▶ **What the task requires**: Look through the listing below, and wherever a line has the string "Updates", pull it out.

▶ **Supplied material**:
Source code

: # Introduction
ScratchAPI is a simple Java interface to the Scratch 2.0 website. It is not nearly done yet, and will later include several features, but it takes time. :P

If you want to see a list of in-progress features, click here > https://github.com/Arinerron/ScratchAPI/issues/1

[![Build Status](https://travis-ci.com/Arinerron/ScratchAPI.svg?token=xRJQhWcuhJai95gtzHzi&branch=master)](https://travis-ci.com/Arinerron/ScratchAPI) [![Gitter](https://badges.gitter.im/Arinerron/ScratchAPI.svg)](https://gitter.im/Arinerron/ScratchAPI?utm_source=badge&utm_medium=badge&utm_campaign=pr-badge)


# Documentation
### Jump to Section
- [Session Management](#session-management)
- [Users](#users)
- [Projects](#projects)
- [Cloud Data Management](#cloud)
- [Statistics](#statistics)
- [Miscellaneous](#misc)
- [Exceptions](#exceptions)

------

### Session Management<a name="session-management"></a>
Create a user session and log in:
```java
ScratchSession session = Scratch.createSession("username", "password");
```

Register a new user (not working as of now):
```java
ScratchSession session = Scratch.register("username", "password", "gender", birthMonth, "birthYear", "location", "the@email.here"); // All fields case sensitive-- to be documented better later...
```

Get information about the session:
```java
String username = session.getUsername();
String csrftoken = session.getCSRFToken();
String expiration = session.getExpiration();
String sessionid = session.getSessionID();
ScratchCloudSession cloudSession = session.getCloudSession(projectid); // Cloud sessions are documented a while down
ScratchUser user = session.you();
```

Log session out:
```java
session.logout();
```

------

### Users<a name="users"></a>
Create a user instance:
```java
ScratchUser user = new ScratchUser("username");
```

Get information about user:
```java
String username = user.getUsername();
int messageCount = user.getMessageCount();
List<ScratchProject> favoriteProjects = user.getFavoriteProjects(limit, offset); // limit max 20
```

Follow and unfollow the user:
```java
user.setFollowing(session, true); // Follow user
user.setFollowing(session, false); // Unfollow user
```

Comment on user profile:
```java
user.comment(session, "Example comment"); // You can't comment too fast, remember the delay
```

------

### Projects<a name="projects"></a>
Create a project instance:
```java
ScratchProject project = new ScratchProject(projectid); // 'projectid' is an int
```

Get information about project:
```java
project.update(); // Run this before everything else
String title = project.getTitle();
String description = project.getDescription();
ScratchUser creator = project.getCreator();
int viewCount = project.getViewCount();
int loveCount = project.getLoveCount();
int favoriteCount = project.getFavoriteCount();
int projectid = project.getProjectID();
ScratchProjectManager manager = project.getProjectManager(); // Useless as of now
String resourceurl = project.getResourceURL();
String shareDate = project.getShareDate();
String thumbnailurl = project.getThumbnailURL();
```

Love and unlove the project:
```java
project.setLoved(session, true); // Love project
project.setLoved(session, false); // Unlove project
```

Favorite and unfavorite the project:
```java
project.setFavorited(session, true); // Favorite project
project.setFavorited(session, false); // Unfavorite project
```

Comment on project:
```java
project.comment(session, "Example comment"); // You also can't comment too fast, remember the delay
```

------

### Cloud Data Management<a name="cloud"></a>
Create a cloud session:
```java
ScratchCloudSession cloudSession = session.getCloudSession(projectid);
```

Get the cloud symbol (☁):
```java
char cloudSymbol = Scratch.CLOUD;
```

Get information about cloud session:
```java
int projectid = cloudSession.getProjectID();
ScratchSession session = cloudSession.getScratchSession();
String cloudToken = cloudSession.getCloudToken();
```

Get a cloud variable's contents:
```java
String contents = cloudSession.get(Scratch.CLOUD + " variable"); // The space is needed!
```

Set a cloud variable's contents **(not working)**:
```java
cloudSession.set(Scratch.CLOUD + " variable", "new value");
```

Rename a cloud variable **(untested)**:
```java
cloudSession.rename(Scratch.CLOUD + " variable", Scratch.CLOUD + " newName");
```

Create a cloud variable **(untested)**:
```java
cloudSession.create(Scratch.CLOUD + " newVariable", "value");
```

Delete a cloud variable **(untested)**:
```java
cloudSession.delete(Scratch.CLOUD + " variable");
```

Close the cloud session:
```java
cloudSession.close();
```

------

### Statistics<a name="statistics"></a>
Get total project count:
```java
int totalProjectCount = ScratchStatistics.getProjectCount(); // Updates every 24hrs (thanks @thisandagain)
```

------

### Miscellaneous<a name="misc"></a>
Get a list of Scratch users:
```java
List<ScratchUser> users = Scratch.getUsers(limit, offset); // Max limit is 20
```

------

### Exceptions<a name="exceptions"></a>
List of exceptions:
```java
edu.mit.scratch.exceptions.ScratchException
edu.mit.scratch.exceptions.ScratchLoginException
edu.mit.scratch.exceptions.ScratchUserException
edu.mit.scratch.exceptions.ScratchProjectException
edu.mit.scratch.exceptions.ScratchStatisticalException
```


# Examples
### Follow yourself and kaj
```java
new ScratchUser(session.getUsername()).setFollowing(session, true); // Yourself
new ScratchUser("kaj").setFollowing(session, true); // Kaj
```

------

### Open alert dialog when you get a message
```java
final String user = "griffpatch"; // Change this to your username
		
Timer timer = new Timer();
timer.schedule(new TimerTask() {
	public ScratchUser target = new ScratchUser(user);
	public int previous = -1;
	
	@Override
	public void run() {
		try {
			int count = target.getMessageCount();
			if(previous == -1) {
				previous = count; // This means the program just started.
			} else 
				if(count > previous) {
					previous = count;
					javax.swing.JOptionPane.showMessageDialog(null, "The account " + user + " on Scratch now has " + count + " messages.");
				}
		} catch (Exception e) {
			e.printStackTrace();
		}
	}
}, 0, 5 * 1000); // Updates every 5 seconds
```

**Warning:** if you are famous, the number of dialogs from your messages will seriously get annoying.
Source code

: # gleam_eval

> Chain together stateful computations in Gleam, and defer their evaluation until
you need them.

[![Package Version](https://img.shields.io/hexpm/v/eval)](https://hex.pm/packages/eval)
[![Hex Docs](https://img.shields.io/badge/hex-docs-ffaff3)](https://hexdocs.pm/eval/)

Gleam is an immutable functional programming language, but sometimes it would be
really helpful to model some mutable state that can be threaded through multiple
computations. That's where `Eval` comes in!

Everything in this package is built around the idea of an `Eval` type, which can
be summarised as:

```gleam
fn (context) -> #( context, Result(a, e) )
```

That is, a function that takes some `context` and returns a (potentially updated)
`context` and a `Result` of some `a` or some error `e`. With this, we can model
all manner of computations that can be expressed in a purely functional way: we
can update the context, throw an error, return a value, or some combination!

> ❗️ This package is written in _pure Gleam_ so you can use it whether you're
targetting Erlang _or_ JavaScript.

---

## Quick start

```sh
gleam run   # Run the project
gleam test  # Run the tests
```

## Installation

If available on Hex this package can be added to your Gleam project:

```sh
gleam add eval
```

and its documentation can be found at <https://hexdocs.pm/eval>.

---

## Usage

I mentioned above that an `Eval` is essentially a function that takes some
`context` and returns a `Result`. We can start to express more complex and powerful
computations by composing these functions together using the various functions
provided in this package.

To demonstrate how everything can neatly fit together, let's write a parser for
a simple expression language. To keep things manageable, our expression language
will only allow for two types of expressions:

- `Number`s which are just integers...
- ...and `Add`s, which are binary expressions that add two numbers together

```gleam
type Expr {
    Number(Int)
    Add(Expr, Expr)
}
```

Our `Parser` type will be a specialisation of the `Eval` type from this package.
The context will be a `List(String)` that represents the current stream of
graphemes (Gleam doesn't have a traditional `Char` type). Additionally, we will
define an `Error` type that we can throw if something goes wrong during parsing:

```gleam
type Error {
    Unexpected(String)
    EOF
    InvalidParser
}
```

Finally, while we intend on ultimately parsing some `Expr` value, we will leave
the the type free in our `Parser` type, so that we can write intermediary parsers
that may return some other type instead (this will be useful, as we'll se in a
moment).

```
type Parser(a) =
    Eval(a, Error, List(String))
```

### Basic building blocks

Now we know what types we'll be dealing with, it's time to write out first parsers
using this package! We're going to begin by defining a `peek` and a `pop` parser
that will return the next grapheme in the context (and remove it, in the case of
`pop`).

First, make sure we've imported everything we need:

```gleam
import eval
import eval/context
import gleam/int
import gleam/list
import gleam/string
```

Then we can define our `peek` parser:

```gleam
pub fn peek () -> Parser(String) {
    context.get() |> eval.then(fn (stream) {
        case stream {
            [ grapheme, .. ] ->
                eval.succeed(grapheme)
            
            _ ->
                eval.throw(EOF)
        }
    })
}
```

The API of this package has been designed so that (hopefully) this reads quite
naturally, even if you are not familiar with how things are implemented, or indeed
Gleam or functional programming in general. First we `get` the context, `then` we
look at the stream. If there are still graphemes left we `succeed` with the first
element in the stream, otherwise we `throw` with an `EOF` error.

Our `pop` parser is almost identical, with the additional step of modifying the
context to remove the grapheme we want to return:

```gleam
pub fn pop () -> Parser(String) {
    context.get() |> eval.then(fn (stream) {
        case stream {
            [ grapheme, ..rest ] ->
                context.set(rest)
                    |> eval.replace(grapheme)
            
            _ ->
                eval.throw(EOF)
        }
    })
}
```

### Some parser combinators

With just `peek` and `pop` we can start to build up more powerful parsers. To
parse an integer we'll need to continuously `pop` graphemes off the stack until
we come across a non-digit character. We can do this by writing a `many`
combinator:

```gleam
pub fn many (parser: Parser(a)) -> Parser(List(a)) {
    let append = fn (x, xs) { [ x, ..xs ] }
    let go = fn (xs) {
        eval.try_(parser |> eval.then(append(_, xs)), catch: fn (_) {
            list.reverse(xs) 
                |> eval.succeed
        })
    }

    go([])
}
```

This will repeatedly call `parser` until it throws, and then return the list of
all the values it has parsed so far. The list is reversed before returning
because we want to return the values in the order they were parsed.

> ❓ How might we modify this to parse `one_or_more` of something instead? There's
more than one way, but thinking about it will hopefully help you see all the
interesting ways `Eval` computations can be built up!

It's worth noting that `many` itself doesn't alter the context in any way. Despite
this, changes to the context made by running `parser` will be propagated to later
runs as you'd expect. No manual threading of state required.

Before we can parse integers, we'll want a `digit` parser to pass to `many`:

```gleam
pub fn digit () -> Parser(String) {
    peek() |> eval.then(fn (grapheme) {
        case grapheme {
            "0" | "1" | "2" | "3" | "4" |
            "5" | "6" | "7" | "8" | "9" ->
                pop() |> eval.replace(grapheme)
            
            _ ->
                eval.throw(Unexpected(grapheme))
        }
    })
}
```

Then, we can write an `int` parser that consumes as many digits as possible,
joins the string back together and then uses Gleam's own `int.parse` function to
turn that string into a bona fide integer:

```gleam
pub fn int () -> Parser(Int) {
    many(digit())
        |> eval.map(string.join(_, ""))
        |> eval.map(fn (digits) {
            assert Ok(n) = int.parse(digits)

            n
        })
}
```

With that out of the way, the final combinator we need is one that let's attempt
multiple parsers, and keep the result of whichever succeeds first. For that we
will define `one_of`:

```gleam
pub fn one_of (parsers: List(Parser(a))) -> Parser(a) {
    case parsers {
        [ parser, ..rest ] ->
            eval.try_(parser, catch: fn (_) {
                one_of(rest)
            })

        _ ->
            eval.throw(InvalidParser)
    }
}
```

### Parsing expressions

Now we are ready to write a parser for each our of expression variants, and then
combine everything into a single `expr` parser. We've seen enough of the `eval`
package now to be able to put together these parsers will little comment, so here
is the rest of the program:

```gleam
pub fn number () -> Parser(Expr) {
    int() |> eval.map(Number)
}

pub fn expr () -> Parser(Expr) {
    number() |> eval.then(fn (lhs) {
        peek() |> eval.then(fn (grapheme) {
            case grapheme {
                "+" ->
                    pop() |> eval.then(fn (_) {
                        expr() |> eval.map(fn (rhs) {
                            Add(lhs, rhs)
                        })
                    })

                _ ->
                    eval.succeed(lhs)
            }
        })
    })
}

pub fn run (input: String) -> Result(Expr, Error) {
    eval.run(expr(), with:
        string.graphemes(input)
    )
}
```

▶ **Response for this exercise**:
int totalProjectCount = ScratchStatistics.getProjectCount(); // Updates every 24hrs (thanks @thisandagain)
}, 0, 5 * 1000); // Updates every 5 seconds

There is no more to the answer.